PR Throughput Overview

Learn about your organizations code delivery practices and how they've changed over time.

What is PR Throughput? 

PR Throughput counts the number of merged PRs a group has collectively authored in a given time period. It is an indication of how frequently code changes occur, and whether that comes in a consistent cadence. PR throughput is helpful for all teams to better understand their ability to consistently deliver code. To go a layer deeper and explore the team’s ability to deliver to end users, take a look at the Deployment Frequency metric that leverages CI/CD data.

Example of PR Throughput:

If 5 PRs are merged to a Staging branch, and then these are pushed to the Production branch with an additional pull request, that would count as 6 PRs merged.

Trend

See your organization's throughput trend over time. This chart shows the number of PRs merged throughout the date range selected.

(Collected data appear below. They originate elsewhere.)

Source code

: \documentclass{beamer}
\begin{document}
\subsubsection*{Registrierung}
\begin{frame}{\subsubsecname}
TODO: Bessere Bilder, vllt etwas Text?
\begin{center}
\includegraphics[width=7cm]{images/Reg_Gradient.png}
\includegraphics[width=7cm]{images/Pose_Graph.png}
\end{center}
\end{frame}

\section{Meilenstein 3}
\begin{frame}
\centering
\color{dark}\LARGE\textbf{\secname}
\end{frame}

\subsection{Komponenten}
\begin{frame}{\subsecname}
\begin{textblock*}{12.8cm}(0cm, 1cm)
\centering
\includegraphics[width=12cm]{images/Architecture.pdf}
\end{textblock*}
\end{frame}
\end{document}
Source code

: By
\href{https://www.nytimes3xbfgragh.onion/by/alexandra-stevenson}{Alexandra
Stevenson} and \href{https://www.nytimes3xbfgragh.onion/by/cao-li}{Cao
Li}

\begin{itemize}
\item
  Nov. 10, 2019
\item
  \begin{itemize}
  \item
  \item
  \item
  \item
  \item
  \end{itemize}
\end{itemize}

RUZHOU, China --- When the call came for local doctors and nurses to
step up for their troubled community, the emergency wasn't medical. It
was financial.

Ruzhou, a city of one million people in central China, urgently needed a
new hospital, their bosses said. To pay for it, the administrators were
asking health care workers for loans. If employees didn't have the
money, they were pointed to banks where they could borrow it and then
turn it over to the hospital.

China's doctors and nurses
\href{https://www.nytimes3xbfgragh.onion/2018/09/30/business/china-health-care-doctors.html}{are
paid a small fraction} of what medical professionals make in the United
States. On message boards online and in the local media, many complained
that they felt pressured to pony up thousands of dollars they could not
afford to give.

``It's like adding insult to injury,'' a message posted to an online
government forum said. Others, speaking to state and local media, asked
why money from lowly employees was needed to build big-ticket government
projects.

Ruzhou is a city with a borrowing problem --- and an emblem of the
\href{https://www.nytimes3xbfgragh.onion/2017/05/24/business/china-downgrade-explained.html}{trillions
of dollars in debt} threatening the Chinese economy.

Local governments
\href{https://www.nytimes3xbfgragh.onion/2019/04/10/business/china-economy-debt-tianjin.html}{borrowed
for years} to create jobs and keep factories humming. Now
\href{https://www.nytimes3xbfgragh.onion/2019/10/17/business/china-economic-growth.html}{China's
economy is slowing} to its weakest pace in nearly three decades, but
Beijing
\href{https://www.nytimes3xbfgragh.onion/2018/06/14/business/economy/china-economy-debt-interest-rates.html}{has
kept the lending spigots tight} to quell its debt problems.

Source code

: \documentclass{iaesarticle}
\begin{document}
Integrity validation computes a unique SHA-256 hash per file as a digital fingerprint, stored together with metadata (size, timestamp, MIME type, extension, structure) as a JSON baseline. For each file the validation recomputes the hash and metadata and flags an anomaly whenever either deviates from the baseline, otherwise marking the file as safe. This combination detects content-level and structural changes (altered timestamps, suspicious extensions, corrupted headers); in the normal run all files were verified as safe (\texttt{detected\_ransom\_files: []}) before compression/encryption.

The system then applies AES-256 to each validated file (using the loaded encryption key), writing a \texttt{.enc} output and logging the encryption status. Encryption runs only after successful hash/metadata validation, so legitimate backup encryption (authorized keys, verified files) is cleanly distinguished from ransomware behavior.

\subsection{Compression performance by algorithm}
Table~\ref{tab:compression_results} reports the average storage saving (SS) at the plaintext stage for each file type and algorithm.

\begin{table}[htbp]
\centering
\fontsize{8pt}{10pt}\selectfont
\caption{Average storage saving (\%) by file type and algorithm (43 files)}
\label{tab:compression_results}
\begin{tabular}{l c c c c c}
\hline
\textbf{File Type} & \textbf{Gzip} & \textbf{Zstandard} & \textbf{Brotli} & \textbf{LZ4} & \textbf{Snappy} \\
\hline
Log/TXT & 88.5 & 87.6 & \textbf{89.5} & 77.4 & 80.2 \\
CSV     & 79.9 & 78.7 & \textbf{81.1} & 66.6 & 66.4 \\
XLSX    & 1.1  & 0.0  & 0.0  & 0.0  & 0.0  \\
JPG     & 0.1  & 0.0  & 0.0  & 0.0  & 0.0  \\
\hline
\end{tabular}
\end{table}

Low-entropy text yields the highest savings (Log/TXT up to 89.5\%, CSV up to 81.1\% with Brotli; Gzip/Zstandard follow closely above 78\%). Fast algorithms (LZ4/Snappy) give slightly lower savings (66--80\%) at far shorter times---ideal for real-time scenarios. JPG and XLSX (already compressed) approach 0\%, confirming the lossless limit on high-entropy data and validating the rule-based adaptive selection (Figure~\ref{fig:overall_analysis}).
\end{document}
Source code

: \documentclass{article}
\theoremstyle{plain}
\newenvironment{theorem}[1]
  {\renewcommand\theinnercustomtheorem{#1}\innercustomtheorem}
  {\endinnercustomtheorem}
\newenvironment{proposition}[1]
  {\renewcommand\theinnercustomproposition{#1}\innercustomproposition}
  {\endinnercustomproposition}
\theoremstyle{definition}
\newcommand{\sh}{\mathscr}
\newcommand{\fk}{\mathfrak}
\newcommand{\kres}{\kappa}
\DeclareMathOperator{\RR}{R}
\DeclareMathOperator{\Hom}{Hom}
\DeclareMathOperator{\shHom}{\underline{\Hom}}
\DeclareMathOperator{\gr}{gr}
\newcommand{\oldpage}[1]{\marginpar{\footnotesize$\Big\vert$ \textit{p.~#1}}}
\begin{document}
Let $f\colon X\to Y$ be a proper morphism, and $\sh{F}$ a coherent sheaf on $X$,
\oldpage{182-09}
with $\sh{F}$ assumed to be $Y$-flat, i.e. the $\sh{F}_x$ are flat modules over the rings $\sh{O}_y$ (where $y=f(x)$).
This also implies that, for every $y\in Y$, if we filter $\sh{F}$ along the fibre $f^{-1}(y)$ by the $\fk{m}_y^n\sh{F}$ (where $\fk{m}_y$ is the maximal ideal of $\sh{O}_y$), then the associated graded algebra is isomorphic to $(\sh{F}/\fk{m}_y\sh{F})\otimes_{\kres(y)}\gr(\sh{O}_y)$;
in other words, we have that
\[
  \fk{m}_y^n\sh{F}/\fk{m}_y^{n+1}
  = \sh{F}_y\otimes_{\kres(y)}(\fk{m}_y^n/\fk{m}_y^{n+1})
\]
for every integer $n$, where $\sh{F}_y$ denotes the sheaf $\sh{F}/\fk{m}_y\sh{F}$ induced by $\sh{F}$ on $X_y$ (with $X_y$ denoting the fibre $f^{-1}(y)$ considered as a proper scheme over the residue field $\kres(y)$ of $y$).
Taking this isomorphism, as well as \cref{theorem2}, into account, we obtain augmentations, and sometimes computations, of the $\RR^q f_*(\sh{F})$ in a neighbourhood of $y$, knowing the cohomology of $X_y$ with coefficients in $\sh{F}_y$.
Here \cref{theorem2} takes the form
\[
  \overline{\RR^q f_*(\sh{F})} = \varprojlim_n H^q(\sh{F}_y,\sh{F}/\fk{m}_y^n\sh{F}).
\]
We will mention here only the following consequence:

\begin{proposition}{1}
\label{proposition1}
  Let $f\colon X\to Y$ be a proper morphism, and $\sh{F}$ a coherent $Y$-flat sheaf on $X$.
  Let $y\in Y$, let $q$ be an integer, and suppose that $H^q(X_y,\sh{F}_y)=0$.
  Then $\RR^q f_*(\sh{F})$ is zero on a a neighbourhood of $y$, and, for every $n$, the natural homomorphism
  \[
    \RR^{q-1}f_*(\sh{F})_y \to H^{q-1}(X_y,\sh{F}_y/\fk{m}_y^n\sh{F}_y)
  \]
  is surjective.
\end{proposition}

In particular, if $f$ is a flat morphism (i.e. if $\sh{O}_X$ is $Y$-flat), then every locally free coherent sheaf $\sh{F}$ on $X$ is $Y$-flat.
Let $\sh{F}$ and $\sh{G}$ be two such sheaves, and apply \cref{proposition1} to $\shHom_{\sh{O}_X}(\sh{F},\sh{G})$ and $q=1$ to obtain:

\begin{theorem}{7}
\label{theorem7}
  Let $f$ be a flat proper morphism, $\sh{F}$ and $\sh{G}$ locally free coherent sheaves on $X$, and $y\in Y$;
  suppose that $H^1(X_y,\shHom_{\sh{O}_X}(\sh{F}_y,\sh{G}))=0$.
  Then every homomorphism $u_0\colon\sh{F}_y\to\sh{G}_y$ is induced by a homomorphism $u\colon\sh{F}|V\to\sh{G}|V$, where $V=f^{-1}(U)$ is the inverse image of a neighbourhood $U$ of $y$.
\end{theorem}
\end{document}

💡 Tip: the main thing to look for is consistency here. Merging often helps keep your team's in practice. 

Merged PRs

Leverage this view to understand whether PRs are Complex to Review or were Delayed in the development process.
 

Definitions

Complex PRs

PR complexity is calculated by looking at the number of lines added and deleted, number of files, and refactors. Each PR is estimated to be either “Complex” or “Not Complex” to review in this metric, and is measured to have low, medium, or high complexity.

Delayed PRs

Two factors determine whether a PR has become “delayed” - the PR Complexity, as well as time spent in the Waiting / In Review phases. The table below shows how long a PR must be stuck in review to be considered delayed based on its complexity.

 

PR Complexity Delayed After
Not Complex 3 business days
Complex 5 business days

 

Top Repos 

Understand where your teams are merging code. This chart shows the top repos by number of PRs merged, and what fraction that represents for your team.

 

Breakdown Table

Pivot the data to understand how many PRs are merged by different groupings, as well as PR Complexity and what fraction of PRs were delayed along the way.